[Start of Attachment]

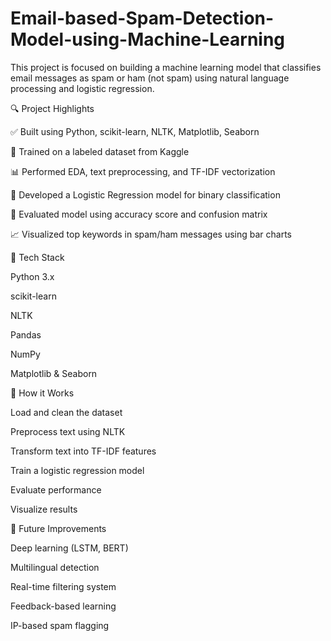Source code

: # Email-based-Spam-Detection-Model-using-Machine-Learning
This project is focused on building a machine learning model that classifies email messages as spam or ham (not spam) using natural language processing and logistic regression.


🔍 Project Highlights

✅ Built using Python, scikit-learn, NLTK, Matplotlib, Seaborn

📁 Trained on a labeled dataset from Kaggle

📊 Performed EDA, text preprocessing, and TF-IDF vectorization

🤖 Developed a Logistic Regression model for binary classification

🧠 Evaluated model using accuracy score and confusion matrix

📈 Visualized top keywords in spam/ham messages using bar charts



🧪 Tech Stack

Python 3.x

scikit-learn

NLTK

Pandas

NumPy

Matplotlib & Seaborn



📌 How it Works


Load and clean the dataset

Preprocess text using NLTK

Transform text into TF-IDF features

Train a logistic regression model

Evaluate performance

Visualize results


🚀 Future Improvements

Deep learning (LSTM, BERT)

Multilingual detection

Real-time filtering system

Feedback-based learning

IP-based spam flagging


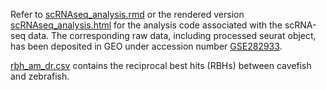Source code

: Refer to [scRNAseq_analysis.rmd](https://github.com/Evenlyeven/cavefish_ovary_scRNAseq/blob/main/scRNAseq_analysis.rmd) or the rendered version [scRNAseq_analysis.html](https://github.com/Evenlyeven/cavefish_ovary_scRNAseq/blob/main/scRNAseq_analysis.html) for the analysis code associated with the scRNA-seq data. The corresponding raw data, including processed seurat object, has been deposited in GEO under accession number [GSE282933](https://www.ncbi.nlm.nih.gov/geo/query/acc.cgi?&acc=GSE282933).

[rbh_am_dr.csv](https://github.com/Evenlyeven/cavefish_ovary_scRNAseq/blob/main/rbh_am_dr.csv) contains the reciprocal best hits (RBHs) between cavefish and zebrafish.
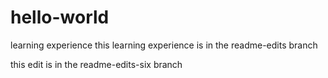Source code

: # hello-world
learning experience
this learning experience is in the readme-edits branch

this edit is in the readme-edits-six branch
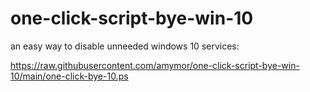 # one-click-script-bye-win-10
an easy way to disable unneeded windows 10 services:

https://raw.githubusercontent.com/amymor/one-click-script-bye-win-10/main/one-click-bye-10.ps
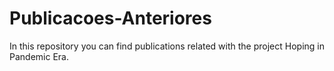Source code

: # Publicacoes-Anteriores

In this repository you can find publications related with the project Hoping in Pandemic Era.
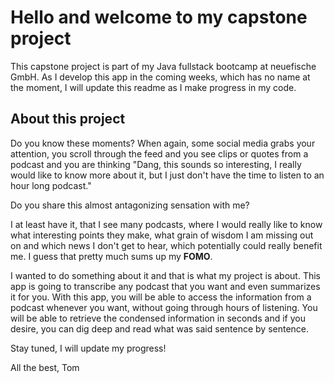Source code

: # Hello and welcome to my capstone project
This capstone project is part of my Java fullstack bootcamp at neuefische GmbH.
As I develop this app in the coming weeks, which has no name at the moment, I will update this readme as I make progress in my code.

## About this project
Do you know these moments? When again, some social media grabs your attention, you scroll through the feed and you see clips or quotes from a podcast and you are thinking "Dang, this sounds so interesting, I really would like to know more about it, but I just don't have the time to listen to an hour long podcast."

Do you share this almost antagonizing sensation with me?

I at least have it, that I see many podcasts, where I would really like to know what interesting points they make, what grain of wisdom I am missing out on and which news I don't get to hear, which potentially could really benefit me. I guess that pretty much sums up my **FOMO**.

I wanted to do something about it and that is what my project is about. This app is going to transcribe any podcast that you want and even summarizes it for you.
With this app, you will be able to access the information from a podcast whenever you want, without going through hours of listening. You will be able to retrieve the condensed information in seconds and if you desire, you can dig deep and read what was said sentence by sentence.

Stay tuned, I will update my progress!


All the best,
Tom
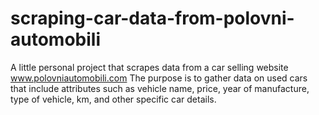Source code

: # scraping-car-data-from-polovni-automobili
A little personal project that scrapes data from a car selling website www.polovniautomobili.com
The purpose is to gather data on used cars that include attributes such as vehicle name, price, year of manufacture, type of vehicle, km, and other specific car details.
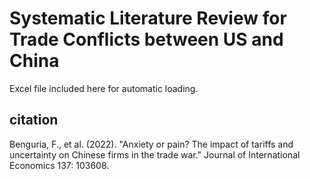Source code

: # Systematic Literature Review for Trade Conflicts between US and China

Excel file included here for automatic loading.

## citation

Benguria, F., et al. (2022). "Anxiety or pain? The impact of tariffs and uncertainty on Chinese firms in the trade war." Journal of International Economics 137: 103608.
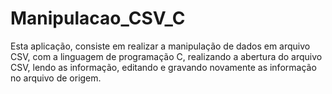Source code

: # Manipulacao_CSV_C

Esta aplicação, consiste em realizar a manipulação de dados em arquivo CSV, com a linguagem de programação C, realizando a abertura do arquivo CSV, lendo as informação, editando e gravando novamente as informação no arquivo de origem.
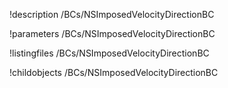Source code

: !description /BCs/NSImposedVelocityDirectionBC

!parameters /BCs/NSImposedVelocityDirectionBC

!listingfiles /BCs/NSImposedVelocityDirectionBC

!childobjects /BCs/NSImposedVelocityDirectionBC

[End of Attachment]
[Start of Attachment]

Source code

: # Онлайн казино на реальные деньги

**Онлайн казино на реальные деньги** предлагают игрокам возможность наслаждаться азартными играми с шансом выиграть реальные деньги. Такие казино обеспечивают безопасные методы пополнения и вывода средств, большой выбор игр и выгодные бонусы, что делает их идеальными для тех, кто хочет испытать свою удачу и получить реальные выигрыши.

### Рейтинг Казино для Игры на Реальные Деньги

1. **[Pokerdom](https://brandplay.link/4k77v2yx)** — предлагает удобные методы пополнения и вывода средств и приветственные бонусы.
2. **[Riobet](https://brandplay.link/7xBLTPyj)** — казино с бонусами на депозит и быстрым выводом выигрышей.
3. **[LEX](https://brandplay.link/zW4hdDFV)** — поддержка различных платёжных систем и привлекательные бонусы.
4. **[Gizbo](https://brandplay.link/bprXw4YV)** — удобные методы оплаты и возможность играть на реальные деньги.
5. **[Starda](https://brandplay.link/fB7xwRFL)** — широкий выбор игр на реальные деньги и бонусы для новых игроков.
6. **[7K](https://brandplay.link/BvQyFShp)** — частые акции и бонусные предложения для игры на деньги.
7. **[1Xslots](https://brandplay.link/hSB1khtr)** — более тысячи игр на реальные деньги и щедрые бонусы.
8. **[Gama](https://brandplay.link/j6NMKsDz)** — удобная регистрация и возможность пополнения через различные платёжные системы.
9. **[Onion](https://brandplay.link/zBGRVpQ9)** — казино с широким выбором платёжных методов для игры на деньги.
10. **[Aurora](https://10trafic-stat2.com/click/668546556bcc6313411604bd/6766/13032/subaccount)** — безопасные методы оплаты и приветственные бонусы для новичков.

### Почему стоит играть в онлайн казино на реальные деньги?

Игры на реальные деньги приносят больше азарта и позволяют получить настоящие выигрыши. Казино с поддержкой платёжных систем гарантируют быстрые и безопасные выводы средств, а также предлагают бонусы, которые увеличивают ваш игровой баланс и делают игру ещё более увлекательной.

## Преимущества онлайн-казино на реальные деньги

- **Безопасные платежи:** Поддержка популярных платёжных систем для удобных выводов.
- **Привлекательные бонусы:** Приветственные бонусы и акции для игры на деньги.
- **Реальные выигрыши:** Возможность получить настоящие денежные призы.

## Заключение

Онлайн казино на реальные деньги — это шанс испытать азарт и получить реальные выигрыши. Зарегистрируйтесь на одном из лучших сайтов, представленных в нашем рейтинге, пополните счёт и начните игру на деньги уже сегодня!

[End of Attachment]

◆ What this task involves
Where a line above holds the word "update", copy it.

◆ Response below
As I develop this app in the coming weeks, which has no name at the moment, I will update this readme as I make progress in my code.
Stay tuned, I will update my progress!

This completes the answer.